Los últimos años han dejado al descubierto la urdimbre de relaciones que protegen a este gigante. El caso Koldo, que investiga una presunta trama de comisiones ilegales en la adjudicación de contratos públicos durante la pandemia, ha puesto negro sobre blanco lo que muchos sospechaban: al parecer, documentos judiciales revelan que la Guardia Civil identificó más de 200 menciones a Acciona en sus pesquisas, incluyendo pagos de 2,3 millones de euros a intermediarios vinculados a Koldo García, ex asesor del ministro José Luis Ábalos. Lo llamativo no es solo la magnitud de las cifras, sino el tratamiento diferencial: mientras otras empresas implicadas en casos similares sufrieron registros inmediatos, los despachos de Acciona permanecieron inexplicablemente a salvo.

Los números hablan por sí solos. Según datos del Portal de Transparencia, entre 2018 y 2023 la compañía obtuvo contratos públicos por valor de 4.200 millones de euros.
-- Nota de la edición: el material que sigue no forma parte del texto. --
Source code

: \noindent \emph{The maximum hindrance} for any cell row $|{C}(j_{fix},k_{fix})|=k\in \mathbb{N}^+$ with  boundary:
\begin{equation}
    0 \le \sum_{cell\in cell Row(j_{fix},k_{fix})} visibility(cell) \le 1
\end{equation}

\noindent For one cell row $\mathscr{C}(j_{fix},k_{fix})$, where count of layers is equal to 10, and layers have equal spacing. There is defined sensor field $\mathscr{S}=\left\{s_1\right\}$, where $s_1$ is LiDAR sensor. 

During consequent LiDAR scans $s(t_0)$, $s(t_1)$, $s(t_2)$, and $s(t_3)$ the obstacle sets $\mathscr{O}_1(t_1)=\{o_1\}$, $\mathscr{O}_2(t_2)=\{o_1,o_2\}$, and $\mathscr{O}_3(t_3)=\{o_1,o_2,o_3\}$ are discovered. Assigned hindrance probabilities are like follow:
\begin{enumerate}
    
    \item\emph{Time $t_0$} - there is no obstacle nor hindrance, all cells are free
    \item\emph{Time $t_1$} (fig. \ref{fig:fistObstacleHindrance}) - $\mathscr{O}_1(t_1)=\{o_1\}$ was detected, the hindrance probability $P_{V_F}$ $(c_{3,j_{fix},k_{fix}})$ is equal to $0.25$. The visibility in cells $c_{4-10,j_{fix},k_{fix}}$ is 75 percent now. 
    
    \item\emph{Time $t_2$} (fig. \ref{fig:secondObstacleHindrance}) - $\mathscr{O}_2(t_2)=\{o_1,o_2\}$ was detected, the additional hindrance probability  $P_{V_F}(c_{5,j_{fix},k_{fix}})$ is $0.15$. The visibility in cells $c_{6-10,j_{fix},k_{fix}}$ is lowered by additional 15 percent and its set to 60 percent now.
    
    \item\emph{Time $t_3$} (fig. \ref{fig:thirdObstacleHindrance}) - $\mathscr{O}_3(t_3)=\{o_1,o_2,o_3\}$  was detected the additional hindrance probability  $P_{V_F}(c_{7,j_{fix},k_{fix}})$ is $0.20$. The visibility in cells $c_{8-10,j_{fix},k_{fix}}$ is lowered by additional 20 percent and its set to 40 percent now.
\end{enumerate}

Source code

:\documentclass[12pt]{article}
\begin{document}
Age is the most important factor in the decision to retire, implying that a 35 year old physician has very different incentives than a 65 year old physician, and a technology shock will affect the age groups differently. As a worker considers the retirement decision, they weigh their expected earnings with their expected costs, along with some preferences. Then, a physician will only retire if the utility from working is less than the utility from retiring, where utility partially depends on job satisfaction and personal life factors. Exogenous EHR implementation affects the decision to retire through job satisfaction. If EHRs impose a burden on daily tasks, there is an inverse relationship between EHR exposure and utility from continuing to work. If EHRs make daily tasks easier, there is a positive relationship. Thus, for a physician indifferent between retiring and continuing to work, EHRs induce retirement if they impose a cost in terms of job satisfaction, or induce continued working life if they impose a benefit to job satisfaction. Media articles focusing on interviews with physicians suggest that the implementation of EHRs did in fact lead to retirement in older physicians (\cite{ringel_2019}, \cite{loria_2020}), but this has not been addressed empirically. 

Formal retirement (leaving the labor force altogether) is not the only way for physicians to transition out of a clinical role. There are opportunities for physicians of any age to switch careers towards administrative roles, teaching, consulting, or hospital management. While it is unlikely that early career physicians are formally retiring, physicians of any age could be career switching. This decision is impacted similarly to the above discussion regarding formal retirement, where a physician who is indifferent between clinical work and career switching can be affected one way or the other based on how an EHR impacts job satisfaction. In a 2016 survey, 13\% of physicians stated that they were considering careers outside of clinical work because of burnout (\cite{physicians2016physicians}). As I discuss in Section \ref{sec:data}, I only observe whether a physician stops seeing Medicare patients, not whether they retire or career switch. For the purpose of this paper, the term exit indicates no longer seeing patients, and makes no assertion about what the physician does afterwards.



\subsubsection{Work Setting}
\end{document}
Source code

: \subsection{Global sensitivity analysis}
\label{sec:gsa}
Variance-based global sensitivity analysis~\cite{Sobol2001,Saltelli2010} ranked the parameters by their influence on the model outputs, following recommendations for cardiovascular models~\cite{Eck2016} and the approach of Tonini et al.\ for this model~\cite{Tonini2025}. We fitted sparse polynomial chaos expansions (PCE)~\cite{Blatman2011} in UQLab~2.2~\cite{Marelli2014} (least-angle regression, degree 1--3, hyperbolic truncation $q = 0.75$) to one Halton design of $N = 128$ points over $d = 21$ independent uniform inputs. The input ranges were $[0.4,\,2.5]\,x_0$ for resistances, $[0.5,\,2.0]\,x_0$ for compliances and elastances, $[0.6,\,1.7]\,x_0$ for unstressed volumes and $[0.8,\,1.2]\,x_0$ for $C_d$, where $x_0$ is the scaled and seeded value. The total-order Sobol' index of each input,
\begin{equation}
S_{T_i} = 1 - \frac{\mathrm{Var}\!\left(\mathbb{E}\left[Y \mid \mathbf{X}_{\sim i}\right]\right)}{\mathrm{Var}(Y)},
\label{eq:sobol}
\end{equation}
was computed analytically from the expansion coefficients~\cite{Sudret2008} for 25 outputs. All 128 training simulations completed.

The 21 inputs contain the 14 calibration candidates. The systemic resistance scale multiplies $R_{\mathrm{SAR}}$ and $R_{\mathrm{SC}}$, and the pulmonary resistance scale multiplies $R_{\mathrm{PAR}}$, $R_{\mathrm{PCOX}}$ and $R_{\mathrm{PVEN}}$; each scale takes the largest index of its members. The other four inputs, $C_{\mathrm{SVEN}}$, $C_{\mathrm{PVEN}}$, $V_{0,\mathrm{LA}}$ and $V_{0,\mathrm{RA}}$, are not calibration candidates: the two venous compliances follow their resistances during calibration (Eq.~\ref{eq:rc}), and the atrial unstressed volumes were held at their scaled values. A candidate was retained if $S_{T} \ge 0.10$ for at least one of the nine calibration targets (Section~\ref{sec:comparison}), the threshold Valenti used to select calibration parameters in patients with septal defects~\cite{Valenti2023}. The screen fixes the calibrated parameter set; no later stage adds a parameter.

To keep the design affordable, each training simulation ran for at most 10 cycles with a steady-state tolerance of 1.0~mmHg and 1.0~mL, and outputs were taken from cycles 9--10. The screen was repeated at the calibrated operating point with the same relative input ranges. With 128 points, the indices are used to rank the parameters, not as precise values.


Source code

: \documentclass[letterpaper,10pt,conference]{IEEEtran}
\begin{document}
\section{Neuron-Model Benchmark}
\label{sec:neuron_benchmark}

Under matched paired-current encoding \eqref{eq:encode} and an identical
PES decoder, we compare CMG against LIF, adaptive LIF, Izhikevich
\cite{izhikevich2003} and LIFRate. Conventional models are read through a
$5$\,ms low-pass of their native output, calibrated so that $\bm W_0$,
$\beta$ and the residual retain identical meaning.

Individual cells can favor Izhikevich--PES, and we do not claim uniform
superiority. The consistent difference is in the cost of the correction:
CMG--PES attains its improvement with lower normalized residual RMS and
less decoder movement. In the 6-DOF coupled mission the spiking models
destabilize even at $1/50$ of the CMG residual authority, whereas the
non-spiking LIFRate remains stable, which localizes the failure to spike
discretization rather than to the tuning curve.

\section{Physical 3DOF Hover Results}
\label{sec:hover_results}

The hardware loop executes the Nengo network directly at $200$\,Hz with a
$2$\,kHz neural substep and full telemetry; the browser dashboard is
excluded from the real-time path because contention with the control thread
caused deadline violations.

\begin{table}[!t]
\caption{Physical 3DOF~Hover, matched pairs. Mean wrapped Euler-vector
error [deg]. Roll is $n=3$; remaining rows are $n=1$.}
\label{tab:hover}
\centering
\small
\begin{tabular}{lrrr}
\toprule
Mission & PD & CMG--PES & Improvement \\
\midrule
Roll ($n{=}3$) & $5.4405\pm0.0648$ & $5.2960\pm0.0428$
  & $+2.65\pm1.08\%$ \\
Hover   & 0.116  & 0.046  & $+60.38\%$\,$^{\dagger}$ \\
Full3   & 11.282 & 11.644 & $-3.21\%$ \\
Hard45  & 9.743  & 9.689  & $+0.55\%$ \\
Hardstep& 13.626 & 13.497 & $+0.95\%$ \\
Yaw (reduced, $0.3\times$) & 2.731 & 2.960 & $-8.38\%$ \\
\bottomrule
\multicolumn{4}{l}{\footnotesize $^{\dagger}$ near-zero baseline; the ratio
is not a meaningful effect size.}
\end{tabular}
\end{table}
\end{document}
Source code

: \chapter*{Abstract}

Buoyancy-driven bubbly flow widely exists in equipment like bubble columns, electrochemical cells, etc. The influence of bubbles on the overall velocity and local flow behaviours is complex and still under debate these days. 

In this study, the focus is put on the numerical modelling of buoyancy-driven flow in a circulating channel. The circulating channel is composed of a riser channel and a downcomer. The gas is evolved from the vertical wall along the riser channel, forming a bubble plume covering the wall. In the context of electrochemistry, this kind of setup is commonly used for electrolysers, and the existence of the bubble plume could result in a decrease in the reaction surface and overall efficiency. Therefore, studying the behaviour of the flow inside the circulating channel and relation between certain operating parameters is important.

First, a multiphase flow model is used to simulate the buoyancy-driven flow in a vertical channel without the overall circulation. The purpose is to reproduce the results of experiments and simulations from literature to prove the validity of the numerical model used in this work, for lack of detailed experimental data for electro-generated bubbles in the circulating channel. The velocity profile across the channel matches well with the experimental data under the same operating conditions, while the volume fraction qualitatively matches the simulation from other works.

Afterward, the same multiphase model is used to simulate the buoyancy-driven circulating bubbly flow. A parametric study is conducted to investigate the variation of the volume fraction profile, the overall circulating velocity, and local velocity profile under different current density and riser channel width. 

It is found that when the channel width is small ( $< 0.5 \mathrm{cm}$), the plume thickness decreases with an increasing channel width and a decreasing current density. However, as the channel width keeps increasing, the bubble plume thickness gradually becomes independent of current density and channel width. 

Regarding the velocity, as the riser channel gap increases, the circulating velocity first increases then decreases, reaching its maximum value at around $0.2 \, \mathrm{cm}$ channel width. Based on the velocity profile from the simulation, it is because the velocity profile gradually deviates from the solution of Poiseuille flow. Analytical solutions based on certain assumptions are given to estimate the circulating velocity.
Un análisis cruzado de las adjudicaciones muestra patrones preocupantes: en Andalucía, gobernada por el PP, se le otorgaron 287 millones en obras hidráulicas sin concurso competitivo; simultáneamente, el gobierno central del PSOE le adjudicó 1.100 millones en proyectos de energías renovables mediante procedimientos opacos. Esta capacidad para cosechar beneficios con independencia del color político en el poder no es casualidad: es el fruto de una estrategia de influencia que incluye desde el fichaje de ex ministros hasta la financiación de think tanks que moldean el debate regulatorio.

El contraste con otros países europeos resulta aleccionador. En Alemania, Siemens asumió una multa récord de 1.600 millones de euros por corrupción transnacional en 2008; en Francia, Alstom aceptó pagar 772 millones tras admitir sobornos en varios continentes. En España, sin embargo, ninguna gran empresa del IBEX 35 ha enfrentado consecuencias similares pese a las múltiples investigaciones abiertas en las últimas décadas. La pregunta es inevitable: ¿por qué Acciona, con su historial de casos judiciales y su nómina de personajes siniestros, sigue operando como si la ley no existiera?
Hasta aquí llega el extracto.